Le concept est mûr et peut donc être exporté. ". Parmi les projets d’Euro Center/ Eggo : l’ouverture de dix points de vente Eggo à Madrid d’ici à fin 2015, de deux magasins dans le Grand-duché de Luxembourg et une expansion dans deux pays additionnels. Mais aussi le déploiement d’une nouvelle activité de dressing/ placard sur mesure, sous la forme d’un " shop in the shop ".

LAMPIRIS

Libéralisation et diversification

En 2003, Bruno Vanderschueren et Bruno Venanzi sont à la recherche d’un nouveau défi professionnel. Leurs regards se tournent vers l’énergie verte : Lampiris voit le jour. C'est à partir de 2007, avec la libéralisation du marché de l’énergie, que les opérateurs alternatifs prennent véritablement leur envol. " Avant 2007, nous avions entre 2.000 et 3.000 clients, précise Bruno Vanderschueren. Nos commerciaux démarchaient les PME, et le nombre de clients particuliers restait très limité. La libéralisation a tout changé. "
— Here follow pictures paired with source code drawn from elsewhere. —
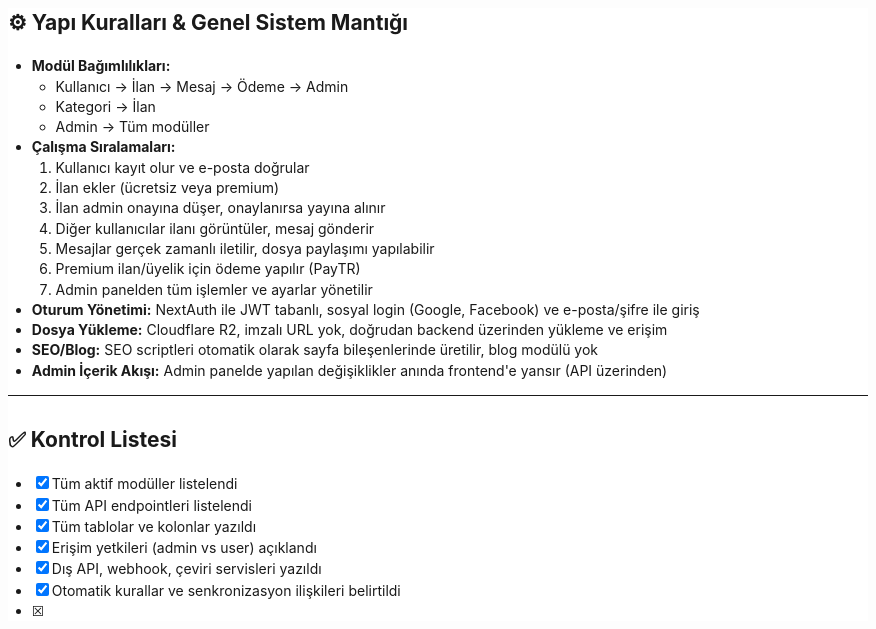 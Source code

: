 
## ⚙ Yapı Kuralları & Genel Sistem Mantığı
- **Modül Bağımlılıkları:**
  - Kullanıcı → İlan → Mesaj → Ödeme → Admin
  - Kategori → İlan
  - Admin → Tüm modüller
- **Çalışma Sıralamaları:**
  1. Kullanıcı kayıt olur ve e-posta doğrular
  2. İlan ekler (ücretsiz veya premium)
  3. İlan admin onayına düşer, onaylanırsa yayına alınır
  4. Diğer kullanıcılar ilanı görüntüler, mesaj gönderir
  5. Mesajlar gerçek zamanlı iletilir, dosya paylaşımı yapılabilir
  6. Premium ilan/üyelik için ödeme yapılır (PayTR)
  7. Admin panelden tüm işlemler ve ayarlar yönetilir
- **Oturum Yönetimi:** NextAuth ile JWT tabanlı, sosyal login (Google, Facebook) ve e-posta/şifre ile giriş
- **Dosya Yükleme:** Cloudflare R2, imzalı URL yok, doğrudan backend üzerinden yükleme ve erişim
- **SEO/Blog:** SEO scriptleri otomatik olarak sayfa bileşenlerinde üretilir, blog modülü yok
- **Admin İçerik Akışı:** Admin panelde yapılan değişiklikler anında frontend'e yansır (API üzerinden)

---

## ✅ Kontrol Listesi
- [x] Tüm aktif modüller listelendi
- [x] Tüm API endpointleri listelendi
- [x] Tüm tablolar ve kolonlar yazıldı
- [x] Erişim yetkileri (admin vs user) açıklandı
- [x] Dış API, webhook, çeviri servisleri yazıldı
- [x] Otomatik kurallar ve senkronizasyon ilişkileri belirtildi
- [x] <script> ve dış bağlantı açıklamaları yazıldı
- [x] Geliştirici notları ve müdahale edilmemesi gereken alanlar belirtildi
En 2009, Lampiris décide d'appliquer une tarification du gaz indépendante de l'indice pétrolier – à des prix dès lors très compétitifs – et creuse la différence avec la concurrence. Les années suivantes seront marquées par une implantation en France, où ses activités connaissent un déploiement rapide. L’entreprise y compte près de 100.000 clients à ce jour, et plus de 800.000 en Belgique.

L’heure est également à la diversification et aux partenariats : " Depuis deux ans, nous sommes actifs dans les travaux d’isolation sous la marque Lampiris Isol, poursuit Bruno Vanderschueren. Et depuis deux mois, Lampiris Wood vend des pellets et des stères de bois. " D’autres projets sont en cours, parmi lesquels l’entretien de chaudières et la commercialisation de thermostats intelligents. Après avoir connu la plus forte progression organique sur le marché libéralisé de l’énergie, la progression du 3e fournisseur de Belgique passera désormais sans doutes également par la croissance externe.